* _Task brief_: Return only the lines of the listing below that run from the line with "1. 各級主管機關依本法第二十五條規定發行行政區域圖，以每五年一次為原則。" through the line with "二、經歷證明書：應記載實際擔", both ends included, exactly as written.

* _Dataset records_:
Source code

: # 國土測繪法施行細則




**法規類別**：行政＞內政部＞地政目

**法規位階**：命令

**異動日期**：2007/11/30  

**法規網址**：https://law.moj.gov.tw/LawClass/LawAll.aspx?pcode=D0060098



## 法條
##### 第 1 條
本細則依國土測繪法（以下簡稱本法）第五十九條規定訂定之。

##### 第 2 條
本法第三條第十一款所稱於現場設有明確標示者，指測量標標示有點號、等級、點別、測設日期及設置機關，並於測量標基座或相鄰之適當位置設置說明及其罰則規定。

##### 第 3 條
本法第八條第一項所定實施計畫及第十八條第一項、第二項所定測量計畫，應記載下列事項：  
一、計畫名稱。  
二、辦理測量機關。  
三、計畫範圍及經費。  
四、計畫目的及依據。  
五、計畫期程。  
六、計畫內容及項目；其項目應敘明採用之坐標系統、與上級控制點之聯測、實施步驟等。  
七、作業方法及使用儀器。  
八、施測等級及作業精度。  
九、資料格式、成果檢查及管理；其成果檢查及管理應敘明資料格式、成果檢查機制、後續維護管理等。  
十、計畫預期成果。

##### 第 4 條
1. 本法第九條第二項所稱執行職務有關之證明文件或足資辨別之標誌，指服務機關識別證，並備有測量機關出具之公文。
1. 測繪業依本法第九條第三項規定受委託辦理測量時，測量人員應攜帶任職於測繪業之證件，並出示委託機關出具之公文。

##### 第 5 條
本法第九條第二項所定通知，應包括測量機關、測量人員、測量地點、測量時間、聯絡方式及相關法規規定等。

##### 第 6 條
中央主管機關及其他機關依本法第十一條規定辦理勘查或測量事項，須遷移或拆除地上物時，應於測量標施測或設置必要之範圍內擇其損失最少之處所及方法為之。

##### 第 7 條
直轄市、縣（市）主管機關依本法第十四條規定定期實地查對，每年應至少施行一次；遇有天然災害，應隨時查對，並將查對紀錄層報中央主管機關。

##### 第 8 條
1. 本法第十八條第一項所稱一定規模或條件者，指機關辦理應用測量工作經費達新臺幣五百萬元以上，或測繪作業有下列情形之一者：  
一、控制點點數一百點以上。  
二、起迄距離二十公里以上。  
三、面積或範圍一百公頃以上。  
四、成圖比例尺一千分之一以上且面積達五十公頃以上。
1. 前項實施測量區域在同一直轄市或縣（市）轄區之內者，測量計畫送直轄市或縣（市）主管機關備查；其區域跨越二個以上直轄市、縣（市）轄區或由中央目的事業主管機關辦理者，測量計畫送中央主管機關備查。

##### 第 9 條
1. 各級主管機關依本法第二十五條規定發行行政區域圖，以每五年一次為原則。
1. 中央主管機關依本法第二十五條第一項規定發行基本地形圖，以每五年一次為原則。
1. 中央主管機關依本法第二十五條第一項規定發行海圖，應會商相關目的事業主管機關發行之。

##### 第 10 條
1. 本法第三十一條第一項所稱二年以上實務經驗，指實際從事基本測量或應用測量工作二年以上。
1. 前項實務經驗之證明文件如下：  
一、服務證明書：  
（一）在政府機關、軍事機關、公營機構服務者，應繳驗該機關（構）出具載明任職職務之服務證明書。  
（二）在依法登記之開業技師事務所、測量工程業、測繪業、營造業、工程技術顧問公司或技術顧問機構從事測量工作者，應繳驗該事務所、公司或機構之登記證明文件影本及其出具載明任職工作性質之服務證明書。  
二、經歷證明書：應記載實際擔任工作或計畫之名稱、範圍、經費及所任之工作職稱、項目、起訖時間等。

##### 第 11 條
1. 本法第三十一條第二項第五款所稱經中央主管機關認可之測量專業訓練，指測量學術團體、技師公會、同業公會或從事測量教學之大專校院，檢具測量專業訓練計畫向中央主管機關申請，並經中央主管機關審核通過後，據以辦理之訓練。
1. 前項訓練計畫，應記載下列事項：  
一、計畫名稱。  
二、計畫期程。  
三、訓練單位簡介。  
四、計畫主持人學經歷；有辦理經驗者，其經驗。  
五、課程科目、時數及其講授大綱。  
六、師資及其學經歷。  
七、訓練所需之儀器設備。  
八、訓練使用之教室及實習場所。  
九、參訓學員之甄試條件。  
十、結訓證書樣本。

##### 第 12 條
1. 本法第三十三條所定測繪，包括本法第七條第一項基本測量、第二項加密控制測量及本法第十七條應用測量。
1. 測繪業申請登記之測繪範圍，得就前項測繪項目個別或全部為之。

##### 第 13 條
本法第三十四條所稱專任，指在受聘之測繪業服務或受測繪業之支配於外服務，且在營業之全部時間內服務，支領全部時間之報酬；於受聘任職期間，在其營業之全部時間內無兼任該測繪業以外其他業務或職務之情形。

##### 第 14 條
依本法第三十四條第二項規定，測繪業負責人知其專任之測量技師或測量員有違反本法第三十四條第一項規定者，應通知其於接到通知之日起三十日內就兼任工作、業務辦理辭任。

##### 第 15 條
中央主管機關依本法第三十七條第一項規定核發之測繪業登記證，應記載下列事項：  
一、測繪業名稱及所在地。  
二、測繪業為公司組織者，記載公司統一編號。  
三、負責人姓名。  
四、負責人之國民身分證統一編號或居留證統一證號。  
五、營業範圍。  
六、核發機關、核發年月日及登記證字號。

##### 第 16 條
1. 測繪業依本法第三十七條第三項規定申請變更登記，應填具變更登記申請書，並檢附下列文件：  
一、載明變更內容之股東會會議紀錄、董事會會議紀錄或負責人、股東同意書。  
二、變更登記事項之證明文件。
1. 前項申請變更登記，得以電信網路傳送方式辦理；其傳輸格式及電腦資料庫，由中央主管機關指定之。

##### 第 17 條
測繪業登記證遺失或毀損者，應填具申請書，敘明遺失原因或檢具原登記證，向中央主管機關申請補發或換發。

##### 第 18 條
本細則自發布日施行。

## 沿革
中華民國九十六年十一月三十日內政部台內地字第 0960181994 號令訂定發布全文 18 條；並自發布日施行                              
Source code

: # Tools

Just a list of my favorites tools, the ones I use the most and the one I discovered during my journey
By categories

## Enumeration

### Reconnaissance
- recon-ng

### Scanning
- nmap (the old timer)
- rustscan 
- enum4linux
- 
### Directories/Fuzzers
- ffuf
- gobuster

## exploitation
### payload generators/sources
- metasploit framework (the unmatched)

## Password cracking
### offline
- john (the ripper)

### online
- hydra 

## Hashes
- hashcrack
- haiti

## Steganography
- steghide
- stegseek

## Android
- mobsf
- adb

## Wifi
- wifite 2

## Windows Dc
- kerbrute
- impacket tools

* _Output_:
1. 各級主管機關依本法第二十五條規定發行行政區域圖，以每五年一次為原則。
1. 中央主管機關依本法第二十五條第一項規定發行基本地形圖，以每五年一次為原則。
1. 中央主管機關依本法第二十五條第一項規定發行海圖，應會商相關目的事業主管機關發行之。

##### 第 10 條
1. 本法第三十一條第一項所稱二年以上實務經驗，指實際從事基本測量或應用測量工作二年以上。
1. 前項實務經驗之證明文件如下：  
一、服務證明書：  
（一）在政府機關、軍事機關、公營機構服務者，應繳驗該機關（構）出具載明任職職務之服務證明書。  
（二）在依法登記之開業技師事務所、測量工程業、測繪業、營造業、工程技術顧問公司或技術顧問機構從事測量工作者，應繳驗該事務所、公司或機構之登記證明文件影本及其出具載明任職工作性質之服務證明書。  
二、經歷證明書：應記載實際擔任工作或計畫之名稱、範圍、經費及所任之工作職稱、項目、起訖時間等。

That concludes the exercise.